Forget the “Vanilla Girl” and “Strawberry Girl” trends, says Vogue: it’s time to embrace your “Asparagus Girl” credentials. Hailey Bieber, Rita Ora and actress Sophie Turner have all recently stepped out in a “distinct fluoro green”; designers Acne Studios, Collina Strada and Karoline Vitto featured the hue in recent runway shows. It’s the perfect shade for those who “harbour a faint bitterness and go limp in the heat”.

Letters

To The Times:

In your story about Suella Braverman you describe her as a polarising figure, with some of her colleagues deriding her as “totally useless” and others hailing her as a future party leader. I’d like to point out that, based on recent experience, the one doesn’t rule out the other.

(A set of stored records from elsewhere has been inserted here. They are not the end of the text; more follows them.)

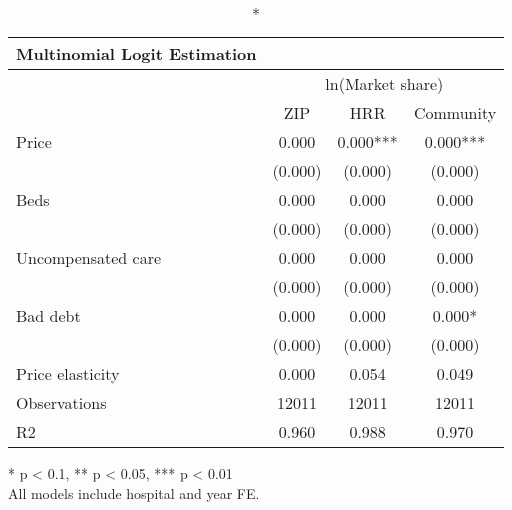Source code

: \setlength{\LTpost}{0mm}
\begin{longtable}{lccc}
\caption*{
{\large Multinomial Logit Estimation}
} \\ 
\toprule
 & \multicolumn{3}{c}{ln(Market share)} \\ 
\cmidrule(lr){2-4}
  & ZIP & HRR & Community \\ 
\midrule\addlinespace[2.5pt]
Price & 0.000 & 0.000*** & 0.000*** \\ 
 & (0.000) & (0.000) & (0.000) \\ 
Beds & 0.000 & 0.000 & 0.000 \\ 
 & (0.000) & (0.000) & (0.000) \\ 
Uncompensated care & 0.000 & 0.000 & 0.000 \\ 
 & (0.000) & (0.000) & (0.000) \\ 
Bad debt & 0.000 & 0.000 & 0.000* \\ 
 & (0.000) & (0.000) & (0.000) \\ 
Price elasticity & 0.000 & 0.054 & 0.049 \\ 
Observations & 12011 & 12011 & 12011 \\ 
R2 & 0.960 & 0.988 & 0.970 \\ 
\bottomrule
\end{longtable}
\begin{minipage}{\linewidth}
* p < 0.1, ** p < 0.05, *** p < 0.01\\
All models include hospital and year FE.\\
\end{minipage}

Ian Jones, Lingfield, Surrey

On the money

The trader Michael Burry, played by Christian Bale in The Big Short (above), made $2.7bn correctly predicting the 2008 financial crisis. Now, despite the “sunny backdrop of an apparently rallying stock market”, says The Times, Burry is ploughing $1.6bn – more than 90% of his portfolio – into a bet that Wall Street will crash.

Zeitgeist

Only 35 non-English songs have reached the Top 10 of the Billboard chart since it began in 1958, says Popbitch. “Six of those have been this year.”

On the way up

Britain is being plagued by a sharp rise in bed bugs because of the booming second-hand furniture market. Pest killers Rentokil report a 65% year-on-year jump in infestations of the blood-sucking creatures, which bug boffins have put down to more people buying fusty furnishings on Facebook Marketplace and eBay. The small brown critters are also benefitting from the hotel industry’s post-Covid boom: they hop into a traveller’s clothing or luggage, cling on until their host gets home, then lay thousands of eggs within weeks.

Snapshot

It’s an ultra-rare spotless giraffe, which was recently born in Tennessee. Staff at Brights Zoo believe the monochrome mammal is the only solid-coloured giraffe of its subspecies on the planet; the last one recorded was born in Tokyo in the 1970s. Visitors are being asked to vote on a name: Kipekee, which means unique; Firyali, which means extraordinary; Shakiri, which means “she is most beautiful”; or Jamella, which means “one of great beauty”.

Quoted

Quoted

“Marriage is a fine institution, but I’m not ready for an institution.”